I’m not in IT, but I had this mistaken assumption for awhile. I figured people who make a professional living using computers must know a lot about using them. Literally everything they do depends on it, right? My parents, both white collar workers but don’t do computer stuff specifically, are quite capable with their home computers — a solid data point to my initial assumption.

However, I quickly learned that most of my co-workers, made up of engineers and developers, know just enough to get their work done and nothing more. They also have very little interest in learning anything beyond what is absolutely needed, even if it would make their lives a lot easier in the long run. Like your list, the list of programs they know is limited to Word, Outlook, Powerpoint, and Matlab (for the engineers). The nice part about them knowing Matlab is that it comes with a text editor, so they can at least edit plain text files. For developers, replace Matlab with some IDE; and they only know source control as far as the Subversion extension handles it in their IDE. This is better than the engineers, for whom a source control commit consists of emailing their work to someone else (like another point you made).

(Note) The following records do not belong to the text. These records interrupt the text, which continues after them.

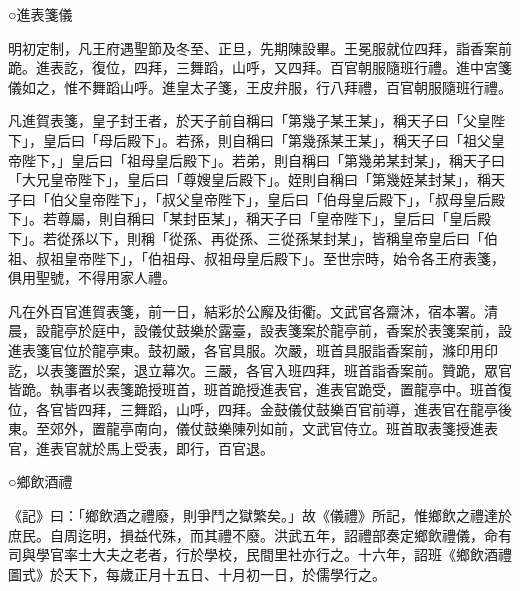 ○進表箋儀

明初定制，凡王府遇聖節及冬至、正旦，先期陳設畢。王冕服就位四拜，詣香案前跪。進表訖，復位，四拜，三舞蹈，山呼，又四拜。百官朝服隨班行禮。進中宮箋儀如之，惟不舞蹈山呼。進皇太子箋，王皮弁服，行八拜禮，百官朝服隨班行禮。

凡進賀表箋，皇子封王者，於天子前自稱曰「第幾子某王某」，稱天子曰「父皇陛下」，皇后曰「母后殿下」。若孫，則自稱曰「第幾孫某王某」，稱天子曰「祖父皇帝陛下，」皇后曰「祖母皇后殿下」。若弟，則自稱曰「第幾弟某封某」，稱天子曰「大兄皇帝陛下」，皇后曰「尊嫂皇后殿下」。姪則自稱曰「第幾姪某封某」，稱天子曰「伯父皇帝陛下」，「叔父皇帝陛下」，皇后曰「伯母皇后殿下」，「叔母皇后殿下」。若尊屬，則自稱曰「某封臣某」，稱天子曰「皇帝陛下」，皇后曰「皇后殿下」。若從孫以下，則稱「從孫、再從孫、三從孫某封某」，皆稱皇帝皇后曰「伯祖、叔祖皇帝陛下」，「伯祖母、叔祖母皇后殿下」。至世宗時，始令各王府表箋，俱用聖號，不得用家人禮。

凡在外百官進賀表箋，前一日，結彩於公廨及街衢。文武官各齋沐，宿本署。清晨，設龍亭於庭中，設儀仗鼓樂於露臺，設表箋案於龍亭前，香案於表箋案前，設進表箋官位於龍亭東。鼓初嚴，各官具服。次嚴，班首具服詣香案前，滌印用印訖，以表箋置於案，退立幕次。三嚴，各官入班四拜，班首詣香案前。贊跪，眾官皆跪。執事者以表箋跪授班首，班首跪授進表官，進表官跪受，置龍亭中。班首復位，各官皆四拜，三舞蹈，山呼，四拜。金鼓儀仗鼓樂百官前導，進表官在龍亭後東。至郊外，置龍亭南向，儀仗鼓樂陳列如前，文武官侍立。班首取表箋授進表官，進表官就於馬上受表，即行，百官退。

○鄉飲酒禮

《記》曰：「鄉飲酒之禮廢，則爭鬥之獄繁矣。」故《儀禮》所記，惟鄉飲之禮達於庶民。自周迄明，損益代殊，而其禮不廢。洪武五年，詔禮部奏定鄉飲禮儀，命有司與學官率士大夫之老者，行於學校，民間里社亦行之。十六年，詔班《鄉飲酒禮圖式》於天下，每歲正月十五日、十月初一日，於儒學行之。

I can see why you listed this as #1. It’s probably the most shocking discovery for an IT newbie. The rest of your advice is very spot on with my experience helping friends, family, and co-workers with their problems.

The nice side of being one of the few capable computer people around is I occasionally get to be viewed as some kind of mystical wizard. For example, the DNS servers at work were not responding one day last month, which for most people means “our internet’s down right now.” Naturally, I switched DNS servers when I saw this. My co-workers noticed that I was the only person at work with functional Internet access and suddenly I’m viewed as some kind of computer hacker. I really do enjoy those moments.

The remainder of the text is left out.